North Korean leader Kim Jong-un defied all previous sanctions and carried out the most powerful nuclear test on 9 September to coincide with the country's national day.
So far China, an ally of the North, has refrained from taking any stand on the issue of further sanctions, but has condemned the latest nuclear test. Chinese Foreign Minister Wang Yi has said they will work with the United Nations to "come up with a necessary response to the new changes to the situation on the [Korean] peninsula", Reuters reported, from a statement by the Chinese Foreign Ministry.
"With all sides focused on the authoritative channel of the Security Council, China opposes unilateral sanctions that are unhelpful to resolving the issue," the minister reportedly told his Japanese counterpart Fumio Kishida on Wednesday (14 September).
In reply, Kishida reportedly told Wang that the North's nuclear test was unforgivable and posed a grave threat to Japanese security. He also urged China to play its role of a responsible permanent member of the Security Council and gear up for a constructive response to Pyongyang, the news agency reported, citing the Japanese Foreign Ministry.

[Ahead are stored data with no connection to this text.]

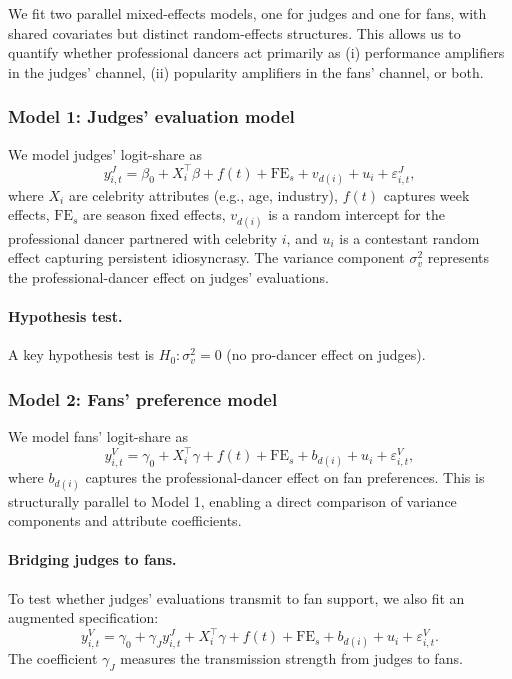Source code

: We fit two parallel mixed-effects models, one for judges and one for fans, with shared covariates but distinct
random-effects structures. This allows us to quantify whether professional dancers act primarily as
(i) performance amplifiers in the judges' channel, (ii) popularity amplifiers in the fans' channel, or both.

\subsubsection{Model 1: Judges' evaluation model}
\label{subsubsec:model1_judges}

We model judges' logit-share as
\begin{equation}
y^{J}_{i,t}=\beta_0 + X_i^\top\beta + f(t) + \mathrm{FE}_s + v_{d(i)} + u_{i} + \varepsilon^{J}_{i,t},
\end{equation}
where $X_i$ are celebrity attributes (e.g., age, industry), $f(t)$ captures week effects,
$\mathrm{FE}_s$ are season fixed effects, $v_{d(i)}$ is a random intercept for the professional dancer partnered with celebrity $i$,
and $u_i$ is a contestant random effect capturing persistent idiosyncrasy.
The variance component $\sigma_v^2$ represents the professional-dancer effect on judges' evaluations.

\paragraph{Hypothesis test.}
A key hypothesis test is $H_0:\sigma_v^2=0$ (no pro-dancer effect on judges).

\subsubsection{Model 2: Fans' preference model}
\label{subsubsec:model2_fans}

We model fans' logit-share as
\begin{equation}
y^{V}_{i,t}=\gamma_0 + X_i^\top\gamma + f(t) + \mathrm{FE}_s + b_{d(i)} + u_i + \varepsilon^{V}_{i,t},
\end{equation}
where $b_{d(i)}$ captures the professional-dancer effect on fan preferences.
This is structurally parallel to Model 1, enabling a direct comparison of variance components and attribute coefficients.

\paragraph{Bridging judges to fans.}
To test whether judges' evaluations transmit to fan support, we also fit an augmented specification:
\begin{equation}
y^{V}_{i,t}=\gamma_0 + \gamma_J y^{J}_{i,t} + X_i^\top\gamma + f(t) + \mathrm{FE}_s + b_{d(i)} + u_i + \varepsilon^{V}_{i,t}.
\end{equation}
The coefficient $\gamma_J$ measures the transmission strength from judges to fans.

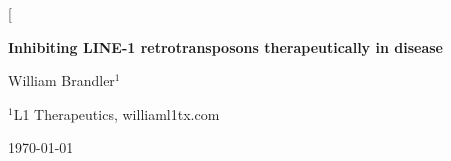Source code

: \documentclass[11pt,twocolumn,twoside]{extarticle}
\begin{document}
\twocolumn[%
{\sffamily\bfseries\fontsize{15.5}{18.5}\selectfont
Inhibiting LINE-1 retrotransposons therapeutically in disease\par}
\vspace{0.55em}
{\normalsize William Brandler$^{1}$\,\par}
\vspace{0.25em}
{\small $^{1}$L1 Therapeutics, william{}l1tx.com\par}
\vspace{0.35em}
{\normalsize\today\par}
\vspace{0.65em}
\setlength{\fboxsep}{8pt}%
\setlength{\fboxrule}{0.6pt}%
\noindent{}
\end{document}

China's comments reportedly came after Sung Kim, US special envoy for North Korea, told Japanese officials on Sunday (11 September) that Washington may launch unilateral sanctions against Pyongyang. Japan and South Korea have also expressed their support to the measure.
The UN has also threatened North Korea of harsh action if the country does not stop carrying out banned nuclear and missile tests.
However, North Korea is unfazed by the rising pressure from its neighbours and Western countries, with the supreme leader calling US President Barack Obama's threats of tighter sanctions "laughable".